EP0616866A1

EP0616866A1 - Vessel for melting a high purity metal and a method for manufacturing its stopper

Info

Publication number: EP0616866A1
Application number: EP94104720A
Authority: EP
Inventors: Hiroaki C/O Chuo-Kenkyusho Kohmoto; Noriaki C/O Chuo-Kenkyusho Murahashi; Rokuro C/O Chuo-Kenkyusho Sato; Tohru C/O Chuo-Kenkyusho Kohno
Original assignee: Mitsubishi Materials Corp
Current assignee: Mitsubishi Materials Corp
Priority date: 1993-03-26
Filing date: 1994-03-24
Publication date: 1994-09-28
Anticipated expiration: 2014-03-24
Also published as: DE69407077D1; EP0616866B1; DE69407077T2; JPH06279813A

Abstract

A vessel body (2) has an opening (6) of a specified diameter formed in the bottom and a device for cooling an inner surface region (2a). A lid (14) made of the same material as a metal to be molten is attachably fixed to the opening (6) of the vessel body (2). The lid (14) projects upward from the opening (6) and has a cylindrical recess (18) at a lower central part.

Description

The present invention relates to a vessel for melting a high purity metal (hereinafter referred to merely as "melting vessel") which is used for producing powders of a high purity metal and in which a high purity metal is molten without contamination, and also to a method for manufacturing the same.
As a method for producing powders of a high purity metal, there have been widely used a variety of methods including a gas-atomizing method and modified methods thereof. A variety of melting vessels are at present used as the one for use with these methods, but are unsatisfactory in that they contaminate the high purity metal and cannot be used stably.
In order to overcome these problems, the inventors have developed a melting vessel including a vessel body having an opening of a specified diameter formed in the bottom and means for cooling an inner surface region, and a lid made of the same material as a metal to be molten for closing the opening of the vessel body, and have filed this invention (Japanese Patent Application No. 4-132857; EP-A-0 587 993).
When the above melting vessel is used to produce powders of a high purity metal, it is necessary to, after the metal is molten in the vessel, direct a beam such as a laser beam at the center of the lid from a beam generator arranged right above the lid, so that a portion of the lid melts to form a bore and the molten metal falls downward therethrough. However, it is difficult to form, in this vessel, the bore accurately at the center of the lid (beam directed position) for the following reasons. In order to upgrade the quality of metal powders, there has been a demand for a melting vessel in which a bore can be formed accurately in the lid.
One of the reasons which cause the bore to be formed at a position displaced from the beam directed position is the influence of the nonuniform cooling of the lid.
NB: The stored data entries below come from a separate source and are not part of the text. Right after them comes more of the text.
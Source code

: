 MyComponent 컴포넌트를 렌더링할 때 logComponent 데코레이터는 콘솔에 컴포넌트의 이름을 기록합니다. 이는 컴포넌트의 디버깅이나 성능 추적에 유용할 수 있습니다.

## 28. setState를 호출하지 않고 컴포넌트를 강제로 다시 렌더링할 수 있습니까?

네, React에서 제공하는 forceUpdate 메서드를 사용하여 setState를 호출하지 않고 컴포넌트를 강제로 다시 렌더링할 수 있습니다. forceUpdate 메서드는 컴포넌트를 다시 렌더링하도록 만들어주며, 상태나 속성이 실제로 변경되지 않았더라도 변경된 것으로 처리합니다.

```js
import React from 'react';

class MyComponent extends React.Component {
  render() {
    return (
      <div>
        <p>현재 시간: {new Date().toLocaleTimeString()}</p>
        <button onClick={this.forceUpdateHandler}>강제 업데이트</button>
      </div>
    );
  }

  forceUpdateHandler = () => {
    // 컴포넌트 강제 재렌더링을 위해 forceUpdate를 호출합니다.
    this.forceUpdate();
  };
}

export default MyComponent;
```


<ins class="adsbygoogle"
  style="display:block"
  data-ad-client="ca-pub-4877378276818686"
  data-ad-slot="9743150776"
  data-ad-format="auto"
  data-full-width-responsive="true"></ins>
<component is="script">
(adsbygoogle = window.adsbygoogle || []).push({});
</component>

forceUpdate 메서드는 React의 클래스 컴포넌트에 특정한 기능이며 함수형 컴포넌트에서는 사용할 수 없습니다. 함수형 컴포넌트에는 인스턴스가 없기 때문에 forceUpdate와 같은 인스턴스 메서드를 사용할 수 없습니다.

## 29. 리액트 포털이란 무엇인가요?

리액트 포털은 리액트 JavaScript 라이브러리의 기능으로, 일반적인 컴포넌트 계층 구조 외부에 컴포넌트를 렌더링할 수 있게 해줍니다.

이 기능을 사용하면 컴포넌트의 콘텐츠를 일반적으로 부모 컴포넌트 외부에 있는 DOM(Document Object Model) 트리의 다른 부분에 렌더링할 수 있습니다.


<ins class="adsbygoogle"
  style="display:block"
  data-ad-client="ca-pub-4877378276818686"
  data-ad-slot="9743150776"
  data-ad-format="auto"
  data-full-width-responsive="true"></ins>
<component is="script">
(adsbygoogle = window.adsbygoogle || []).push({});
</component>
While the beam is directed, the lid is cooled constantly through a portion thereof connected with the vessel body. It is, however, impossible to connect the lid with the vessel body perfectly uniformly over the periphery of the lid, which causes a cooling rate to vary over this periphery of the lid. Thus, the bore tends to be formed at a position displaced from the beam directed position toward the portion of the lid where the cooling rate is lower.
One of the other reasons is the requirement of a large amount of energy to melt the lid. Particularly, in the case of the metal to be molten which requires high energy to be molten, such as the one having a high melting point, a larger amount of energy is required to form the bore in the lid. Although it is desirable to direct a sufficiently large energy at one time to form the bore, an output of the beam generator is in fact limited and therefore only a limited amount of energy can be supplied to form the bore. When the energy required to form the bore is larger than the suppliable beam output, the position of the bore is subject to the nonuniform cooling of the lid and other factors, thus making it difficult to form the bore accurately at a desired position. In order to compensate for this, the depth of a molten metal bath should be reduced to an extremely low level, which is, however, disadvantageous for the production of metal powders.
In view of the problems residing in the prior art, an object of the invention is to provide a melting vessel with which a bore can be formed in a lid accurately at a position where a beam is directed, so as to upgrade the quality of produced metal powders, and to provide a method for manufacturing the melting vessel.
A melting vessel according to the invention comprises a vessel body having an opening of a specified diameter formed in the bottom and means for cooling an inner surface region; and a lid made of the same material as a metal to be molten for closing the opening of the vessel body, the lid having a thin center portion.
One of methods for manufacturing the melting vessel according to the invention comprises the steps of preparing a vessel body having an opening of a specified diameter formed in the bottom and means for cooling an inner surface region; and fittably fixing to the opening a lid made of the same material as a metal to be molten and having a thin center portion, so as to close the opening.
The other method comprises the steps of preparing a vessel body having an opening of a specified diameter formed in the bottom and means for cooling an inner surface region; closing the opening from below by a closure member having a substantially flat upper surface and a cylindrical projection projecting upward from the upper surface, such that the projection is located at the center of the opening; melting the metal in the vessel body; solidifying the molten metal whose surface level is such that the molten metal covers the projection of the closure member; and removing the closure member.
In a preferred embodiment, a vessel body with dimensions of about 250 mm diameter and 100 mm height is used with a lid, the thin portion of which has a thickness of 3 mm to 10 mm, preferably 4 to 6 mm, more preferably 5 mm with an amount of molten metal of 5 to 10 kg (Fe-base).
Hereafter, an embodiment of the invention will be described with reference to the accompanying drawings, wherein:

Fig. 1 is a schematic diagram showing a melting vessel as an embodiment of the invention;
Fig. 2 is a schematic diagram showing a method for manufacturing the melting vessel; and
Fig. 3 is a diagram showing the melting vessel in use.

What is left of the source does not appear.